Here's an answer to the second part of Problem 1: $$k = \frac{(a+1)(b+1) - \gcd(a,b) + 3}{2}.$$

According to your definition, $$k = 1 + (a+1) + \sum_{j=1}^{b-1} \left\lceil \frac{ja}{b} \right\rceil.$$ Now, $\left\lceil \frac{ja}{b} \right\rceil = \left\lfloor \frac{ja + b - 1}{b} \right\rfloor.$ (See, for example, Exercise 3.12, p.96, in Concrete Mathematics, 2nd edition.)

It is known that $$\sum_{j=0}^{b-1} \left\lfloor \frac{aj + x}{b} \right\rfloor = d \left\lfloor \frac{x}{d} \right\rfloor + \frac{(a-1)(b-1)}{2} + \frac{d-1}{2},$$ for any real number $x$, where $d = \gcd(a,b)$. (See, for example, Eq. 3.32, p. 94, of Concrete Mathematics, 2nd edition.) We have $x = b-1$.
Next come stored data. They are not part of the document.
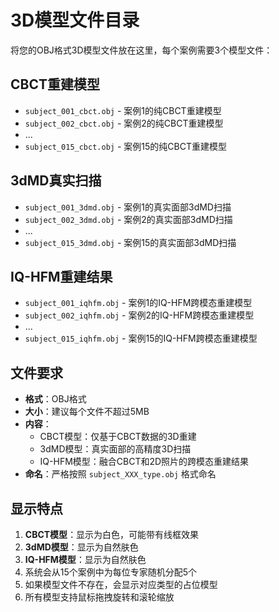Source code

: # 3D模型文件目录

将您的OBJ格式3D模型文件放在这里，每个案例需要3个模型文件：

## CBCT重建模型
- `subject_001_cbct.obj` - 案例1的纯CBCT重建模型
- `subject_002_cbct.obj` - 案例2的纯CBCT重建模型
- ...
- `subject_015_cbct.obj` - 案例15的纯CBCT重建模型

## 3dMD真实扫描
- `subject_001_3dmd.obj` - 案例1的真实面部3dMD扫描
- `subject_002_3dmd.obj` - 案例2的真实面部3dMD扫描  
- ...
- `subject_015_3dmd.obj` - 案例15的真实面部3dMD扫描

## IQ-HFM重建结果
- `subject_001_iqhfm.obj` - 案例1的IQ-HFM跨模态重建模型
- `subject_002_iqhfm.obj` - 案例2的IQ-HFM跨模态重建模型
- ...
- `subject_015_iqhfm.obj` - 案例15的IQ-HFM跨模态重建模型

## 文件要求

- **格式**：OBJ格式
- **大小**：建议每个文件不超过5MB
- **内容**：
  - CBCT模型：仅基于CBCT数据的3D重建
  - 3dMD模型：真实面部的高精度3D扫描
  - IQ-HFM模型：融合CBCT和2D照片的跨模态重建结果
- **命名**：严格按照 `subject_XXX_type.obj` 格式命名

## 显示特点

1. **CBCT模型**：显示为白色，可能带有线框效果
2. **3dMD模型**：显示为自然肤色
3. **IQ-HFM模型**：显示为自然肤色
4. 系统会从15个案例中为每位专家随机分配5个
5. 如果模型文件不存在，会显示对应类型的占位模型
6. 所有模型支持鼠标拖拽旋转和滚轮缩放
Then $$d \left\lfloor \frac{b-1}{d} \right\rfloor = d\frac{b-1}{d} - d \left\{\frac{b-1}{d}\right\} = b-1 - d \left\{\frac{b}{d} - \frac{1}{d}\right\} = b - 1 - d \frac{d-1}{d} = b-d,$$ where $\{x\}$ denotes the fractional part of $x$. (The second-to-last step holds because $d | b$.)

Putting everything together yields $$k = a + 2 + b - d + \frac{(a-1)(b-1)}{2} + \frac{d-1}{2},$$ and then combining terms gets the rest.
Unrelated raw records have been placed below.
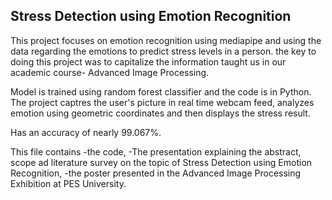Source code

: ## Stress Detection using Emotion Recognition ##
This project focuses on emotion recognition using mediapipe and using the data regarding the emotions to predict stress levels in a person. the key to doing this project was to capitalize the information taught us in our academic course- Advanced Image Processing. 

Model is trained using random forest classifier and the code is in Python. The project captres the user's picture in real time webcam feed, analyzes emotion using geometric coordinates and then displays the stress result.

Has an accuracy of nearly 99.067%.

This file contains 
-the code,
-The presentation explaining the abstract, scope ad literature survey on the topic of Stress Detection using Emotion Recognition, 
-the poster presented in the Advanced Image Processing Exhibition at PES University.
The elements in $f(a,b)$ are closely related to Spec$(\frac{a}{b}) = \{\lfloor \frac{a}{b}\rfloor, \lfloor\frac{2a}{b}\rfloor, \lfloor\frac{3a}{b}\rfloor, \ldots \}$, although you want ceilings, and you want to stop when the multiplier is $b-1$. You may find the discussion of Spec$(\alpha)$ in Concrete Mathematics helpful. (In fact, when I looked at your problem I thought, "This reminds me of the discussion of spectra in Concrete Math," and then using results in there it wasn't too difficult to find the expression for $k$.)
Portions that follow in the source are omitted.